Avec la Révolution cubaine a débuté la quatrième phase d’expérimentation révolutionnaire dans l’histoire du marxisme latino-américain (1959-1980), traversant le Chili d’Allende, prenant une dernière inspiration dans le Nicaragua sandiniste avant d’être rapidement éclipsée par la contre-réforme néolibérale des années 1980 et 1990. Les nombreuses lignes et courants de la théorie de la dépendance ont joué un rôle central dans cette tourmente politique et intellectuelle. Les débats au sein mais aussi autour de la théorie de la dépendance sont alors d’une importance cruciale.

La cinquième phase (1980-2000) prend place durant le règne de l’orthodoxie néolibérale dans la région, et se caractérise sans surprise par la rétractation, la défaite et l’autocritique, mais aussi, aux marges, par la réhabilitation. Cette époque a été celle de l’abandon de la stratégie révolutionnaire, de la chute des régimes bureaucratiques de l’Union soviétique et de ses satellites, de la transition capitaliste en Chine, de l’isolement de la Révolution cubaine et de la défaite de la Révolution au Nicaragua. La majorité des intellectuels marxistes latino-américains ont quitté le navire, se tournant dès lors vers une pensée post-marxiste ou explicitement libérale.

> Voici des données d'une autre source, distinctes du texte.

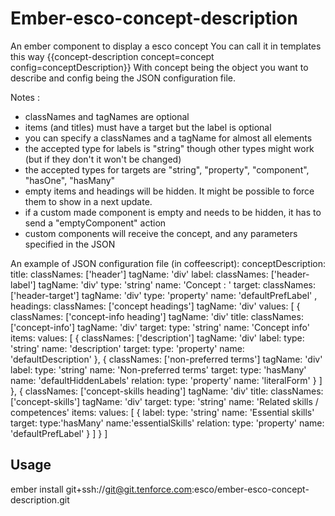 # Ember-esco-concept-description

An ember component to display a esco concept
You can call it in templates this way
{{concept-description concept=concept config=conceptDescription}}
With concept being the object you want to describe and config being the JSON configuration file.

Notes : 
- classNames and tagNames are optional 
- items (and titles) must have a target but the label is optional
- you can specify a classNames and a tagName for almost all elements
- the accepted type for labels is "string" though other types might work (but if they don't it won't be changed)
- the accepted types for targets are "string", "property", "component", "hasOne", "hasMany"
- empty items and headings will be hidden. It might be possible to force them to show in a next update.
- if a custom made component is empty and needs to be hidden, it has to send a "emptyComponent" action
- custom components will receive the concept, and any parameters specified in the JSON

An example of JSON configuration file (in coffeescript):
conceptDescription:
    title:
      classNames: ['header']
      tagName: 'div'
      label:
        classNames: ['header-label']
        tagName: 'div'
        type: 'string'
        name: 'Concept : '
      target:
        classNames: ['header-target']
        tagName: 'div'
        type: 'property'
        name: 'defaultPrefLabel'
    ,
    headings:
      classNames: ['concept headings']
      tagName: 'div'
      values:
        [
          {
            classNames: ['concept-info heading']
            tagName: 'div'
            title:
              classNames: ['concept-info']
              tagName: 'div'
              target:
                type: 'string'
                name: 'Concept info'
            items:
              values:
                [
                  {
                    classNames: ['description']
                    tagName: 'div'
                    label:
                      type: 'string'
                      name: 'description'
                    target:
                      type: 'property'
                      name: 'defaultDescription'
                  },
                  {
                    classNames: ['non-preferred terms']
                    tagName: 'div'
                    label:
                      type: 'string'
                      name: 'Non-preferred terms'
                    target:
                      type: 'hasMany'
                      name: 'defaultHiddenLabels'
                      relation:
                        type: 'property'
                        name: 'literalForm'
                  }
                ]
          },
          {
            classNames: ['concept-skills heading']
            tagName: 'div'
            title:
              classNames: ['concept-skills']
              tagName: 'div'
              target:
                type: 'string'
                name: 'Related skills / competences'
            items:
              values:
                [
                  {
                    label:
                      type: 'string'
                      name: 'Essential skills'
                    target:
                      type:'hasMany'
                      name:'essentialSkills'
                      relation:
                        type: 'property'
                        name: 'defaultPrefLabel'
                  }
                ]
          }
        ]

## Usage
ember install git+ssh://git@git.tenforce.com:esco/ember-esco-concept-description.git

Au XXIe siècle, la surprenante intensité du cycle de révolte extra-parlementaire et les contradictions au sein des gouvernements successifs de gauche, ont stimulé l’émergence d’une nouvelle ère du marxisme latino-américain, la sixième phase, qui se poursuit actuellement (2000— ). Il est sans doute imprudent d’émettre des jugements récapitulatifs en ce qui concerne les principales caractéristiques de la théorie et de la pratique créées jusque ici, et certainement prématuré de déterminer si la phase du marxisme amorcée en 2000 touche à sa fin parallèlement à la fin du cycle politique des derniers tournants de gauche. On peut cependant hasarder une conclusion provisoire — la dernière période du marxisme latino-américain a été caractérisée par des éclats d’originalité et de profondeur tels que l’on n’en avait plus observé depuis les années 1959-1980 et, en même temps, par des signes de rigidité sclérosée et des formules dogmatiques qui ne s’étaient plus vues depuis les années 1932-1959. Au sein de cette tempête, dans laquelle est prise la gauche dans la région, les vents de la transformation et de la restauration soufflent l’un contre l’autre, de façon indéterminée.

Je propose dans ce qui suit une liste idiosyncratique et à l’évidence extrêmement partiale de textes importants qui abordent (historiquement et, dans une moindre mesure, théoriquement) chacune de ces phases, dont certains sont largement reconnus en tant qu’interventions cruciales dans le marxisme latino-américain et d’autres dont on n’a pas suffisamment su percevoir l’importance.

Introduction

Michael Löwy, (dir.), Le Marxisme en Amérique latine de 1909 à nos jours : anthologie. Paris : Maspero, 1980. Le long chapitre introductif de ce recueil constitue l’entreprise de périodisation des évolutions intellectuelles et politiques du marxisme la plus convaincante disponible en français. Les principaux textes des mouvements et partis qui suivent le chapitre introductif sont vastes et viennent éclairer les fils rouges qui traversent le vingtième siècle, bien que ceux-ci ne soient pas exhaustifs.